What Makes a Spendthrift Provision Valid
A spendthrift provision is a clause written into a trust that limits what a beneficiary can do with their interest before receiving it. It serves two purposes: it stops the beneficiary from pledging or assigning their future distributions, and it blocks most creditors from seizing those distributions before they reach the beneficiary's hands.
A spendthrift provision is valid only if it restrains either voluntary or involuntary transfer of a beneficiary's interest.
A.R.S. § 14-10502(A)Arizona does not require elaborate language to create this protection. A trust term stating that the beneficiary's interest is "held subject to a spendthrift trust," or similar wording, is enough to restrain both voluntary and involuntary transfers. The law favors simplicity here.

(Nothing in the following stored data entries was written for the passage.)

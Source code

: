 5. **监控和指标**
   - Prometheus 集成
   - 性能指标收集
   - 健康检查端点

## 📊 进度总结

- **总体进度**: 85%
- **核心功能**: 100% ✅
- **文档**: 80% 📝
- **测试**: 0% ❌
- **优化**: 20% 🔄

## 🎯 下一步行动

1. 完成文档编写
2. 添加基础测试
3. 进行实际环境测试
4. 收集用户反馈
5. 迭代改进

How the Protection Works in Practice
Once a valid spendthrift provision is in place, a beneficiary cannot transfer their interest in the trust to someone else, whether by assignment, pledge, or other agreement. Creditors and assignees are also blocked from attaching, garnishing, or executing against trust assets before the trustee distributes them.
A beneficiary may not transfer an interest in a trust in violation of a valid spendthrift provision and, except as otherwise provided in this article, a creditor or assignee of the beneficiary may not attach, garnish, execute on or otherwise reach the interest or a distribution by the trustee before its receipt by the beneficiary.
A.R.S. § 14-10502(C)This protection ends once the trustee distributes funds to the beneficiary. After the money reaches the beneficiary's personal account, it becomes available to creditors like any other asset. The spendthrift provision shields the trust itself, not the beneficiary's personal finances.